The Simpsons Movie (David Silverman, 2007)
The biggest (and funniest) joke in The Simpsons Movie happens in the start of the movie. We see the typical Itchy and Scratchy routine (the cat and mouse are murderous astronauts with grave political ambitions), followed by the shadow of a grumpy Homer, as part of the audience of the cartoon movie within this cartoon movie, complaining about paying for a movie that is free on television. He then points at us, the audience; branding us as idiots for that exact reason. The punchline of the joke is this: Homer, the most recognizable dumb guy in American pop culture, has just passed the idiot torch to us.
That's basically my biggest gripe with this movie (and all other movies that sprouting from the successes of television series, like The SpongeBob SquarePants Movie (Stephen Hillenburg, 2004), all those Nickelodeon big-screen reincarnations, with the possible exception of South Park: Bigger, Longer & Uncut (Trey Parker, 1999)). The movie can be accurately described as an overblown, beautified version of an episode. The good thing here is that the film didn't lose a lot of what made the series funny and successful in the first place --- the visual wit, irreverent jokes, and farcical family humor. The bad thing is that I've seen countless episodes in the series' many years of existence that are funnier and wittier.
The town of Springfield finds itself inside a giant glass dome when the EPA chief deems it the most polluted town in America. At the center of the catastrophe is Homer and his newfound pal, a horridly adorable pig. His other family members have their own problems to bear: Marge is having second thoughts on her marriage with Homer; Bart is also having second thoughts on his being a son of Homer; and Lisa's found her sutiable boytoy, an environmentally Irish boy-next-door.
The Simpsons' bright yellow skin is a joy to watch in wide screen and decorated with the hand-drawn over computer-generated visuals. Their adventure, however, is much more a clever sketch than anything else. Part of the sketch are the much-advertised satirical goof-offs of the current, and the political: Schwarzenegger becomes a nit witted president of America (something that doesn't really deviate from the truth), Lisa emulates Al Gore to dazed and hungry Springfielders, and Grandpa gets a spiritual revelation while attending a pointless church service.
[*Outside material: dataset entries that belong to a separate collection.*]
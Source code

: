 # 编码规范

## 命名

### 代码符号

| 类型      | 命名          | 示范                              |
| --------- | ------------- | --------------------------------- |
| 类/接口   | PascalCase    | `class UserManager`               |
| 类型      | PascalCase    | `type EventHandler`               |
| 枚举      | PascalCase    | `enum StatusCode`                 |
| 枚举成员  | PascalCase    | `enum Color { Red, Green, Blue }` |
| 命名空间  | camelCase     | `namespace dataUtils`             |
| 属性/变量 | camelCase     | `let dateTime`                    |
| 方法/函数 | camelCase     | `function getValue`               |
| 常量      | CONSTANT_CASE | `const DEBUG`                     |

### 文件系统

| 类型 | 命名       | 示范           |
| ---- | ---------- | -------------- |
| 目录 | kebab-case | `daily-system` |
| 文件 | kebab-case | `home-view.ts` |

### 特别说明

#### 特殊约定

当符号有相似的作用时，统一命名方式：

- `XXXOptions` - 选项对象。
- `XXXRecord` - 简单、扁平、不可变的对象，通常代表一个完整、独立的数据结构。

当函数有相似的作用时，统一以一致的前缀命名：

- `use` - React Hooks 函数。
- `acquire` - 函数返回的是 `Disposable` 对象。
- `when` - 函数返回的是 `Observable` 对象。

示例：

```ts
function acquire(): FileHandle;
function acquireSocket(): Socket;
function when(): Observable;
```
The satire however is too quick, too insignificant to really matter. The movie boils down to Homer's larger-than-life mission to rescue the town and win his family back. The movie rides on the investment of goodwill and pop culture legitimacy the animated sitcom has; it is also the film's burden. The sitcom has been less effective during the recent seasons (especially when more formidable and brasher adult-themed cartoons are populating television), and the movie seems to be the ideal cure to revive the faded popularity of the series and to re-introduce audiences to the hyperbolic middle American family. The movie's loaded with chuckle-inducing gags, but it's less monumental than something so many years in the making. I'd rank this movie 57th (or any other arbitrary number) among all The Simpsons episodes I've seen; it should've been number one.